April 27, 2015
An array of sophisticated language technologies could help ideas flow across EU borders, link national conversations together and support the EU Online Public Sphere – the demos the EU needs. But BloggingPortal is unlikely to feature them.
[update (17/5/15): I finally decided to kick Medium’s tyres by reposting this there, with less history. Medium’s editor is actually as good as they say, but don’t take my word for it.]
Years ago I realised that a couple of innovative technologies (semantic analysis, machine translation, coupled with faceted & federated search) could help support the development of the EU Online Public Sphere, and with it EU democracy and publishing.
Moreover, the venerable (and currently crashed – again!) BloggingPortal site, which has been curating EU-oriented content since 2009, was the ideal platform for it. After years of twisting the other BloggingPortal Editors’ arms, the BloggingPortal Reboot project was born in September 2013.
Unfortunately, this is probably my last post on the project (all 18 here). Which is a shame, because recently I and others, while developing a Horizon2020 (EC research & innovation) funding proposal, identified additional technologies (auto-summary, sentiment analysis, etc.) to make ‘machine-assisted human curation’ even more useful.
So I thought I’d close this series of posts by summarising the approach, in case anyone else wants to use these technologies to build bridges across Europe. For those familiar with the project, the new technologies kick in at the end, so scroll down.

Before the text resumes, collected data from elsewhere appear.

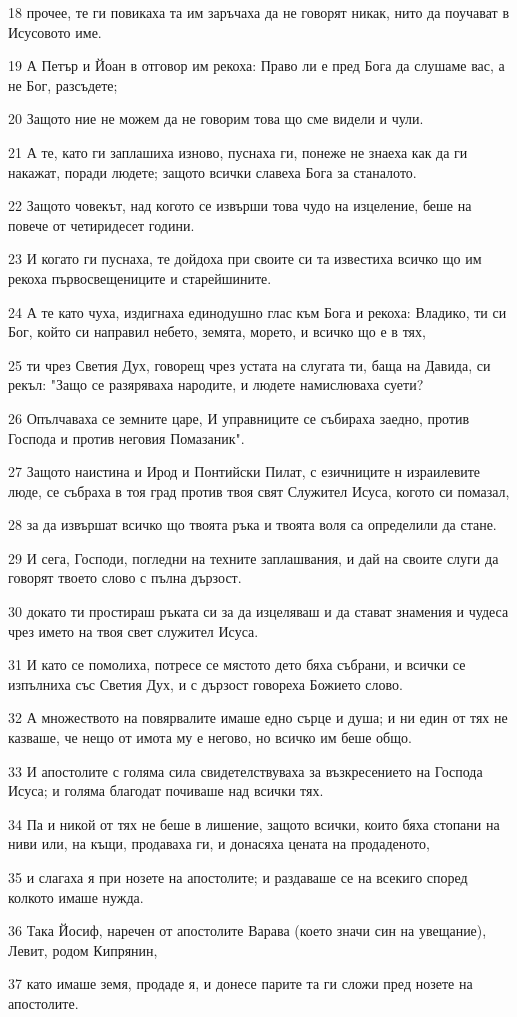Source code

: \par 18 прочее, те ги повикаха та им заръчаха да не говорят никак, нито да поучават в Исусовото име.
\par 19 А Петър и Йоан в отговор им рекоха: Право ли е пред Бога да слушаме вас, а не Бог, разсъдете;
\par 20 Защото ние не можем да не говорим това що сме видели и чули.
\par 21 А те, като ги заплашиха изново, пуснаха ги, понеже не знаеха как да ги накажат, поради людете; защото всички славеха Бога за станалото.
\par 22 Защото човекът, над когото се извърши това чудо на изцеление, беше на повече от четиридесет години.
\par 23 И когато ги пуснаха, те дойдоха при своите си та известиха всичко що им рекоха първосвещениците и старейшините.
\par 24 А те като чуха, издигнаха единодушно глас към Бога и рекоха: Владико, ти си Бог, който си направил небето, земята, морето, и всичко що е в тях,
\par 25 ти чрез Светия Дух, говорещ чрез устата на слугата ти, баща на Давида, си рекъл: "Защо се разяряваха народите, и людете намислюваха суети?
\par 26 Опълчаваха се земните царе, И управниците се събираха заедно, против Господа и против неговия Помазаник".
\par 27 Защото наистина и Ирод и Понтийски Пилат, с езичниците н израилевите люде, се събраха в тоя град против твоя свят Служител Исуса, когото си помазал,
\par 28 за да извършат всичко що твоята ръка и твоята воля са определили да стане.
\par 29 И сега, Господи, погледни на техните заплашвания, и дай на своите слуги да говорят твоето слово с пълна дързост.
\par 30 докато ти простираш ръката си за да изцеляваш и да стават знамения и чудеса чрез името на твоя свет служител Исуса.
\par 31 И като се помолиха, потресе се мястото дето бяха събрани, и всички се изпълниха със Светия Дух, и с дързост говореха Божието слово.
\par 32 А множеството на повярвалите имаше едно сърце и душа; и ни един от тях не казваше, че нещо от имота му е негово, но всичко им беше общо.
\par 33 И апостолите с голяма сила свидетелствуваха за възкресението на Господа Исуса; и голяма благодат почиваше над всички тях.
\par 34 Па и никой от тях не беше в лишение, защото всички, които бяха стопани на ниви или, на къщи, продаваха ги, и донасяха цената на продаденото,
\par 35 и слагаха я при нозете на апостолите; и раздаваше се на всекиго според колкото имаше нужда.
\par 36 Така Йосиф, наречен от апостолите Варава (което значи син на увещание), Левит, родом Кипрянин,
\par 37 като имаше земя, продаде я, и донесе парите та ги сложи пред нозете на апостолите.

Recap: Existing BloggingPortal model
The original idea of the reboot (working title: “Hashtag Europe”) was to plug advanced semantic technologies into the existing BloggingPortal model, so let’s start with that:
- initial curation: volunteer Editors identify and add a source of relevant content to the engine
- the title and opening words of each new post is automatically piped into the engine
- volunteer editors manually tag each post to help users find them later, and highlight the best posts
- the posts are published on the site, pointing back to the original content (our aim is to help publishers find new audiences, not rob them of traffic). Note:
- BP search only searched the blog description, not the posts
- browsing by tags only worked if the Editors tagged the posts
- the best (i.e., manually highlighted) posts appear on the Home Page and are promoted by enewsletter and Twitter
Then the volunteers finished Uni and got on with their lives. Manual tagging stopped happening, turning BP into nothing more than a glorified RSS feed for the Brussels Bubble, for whom “everything about the EU” is still relevant and useful.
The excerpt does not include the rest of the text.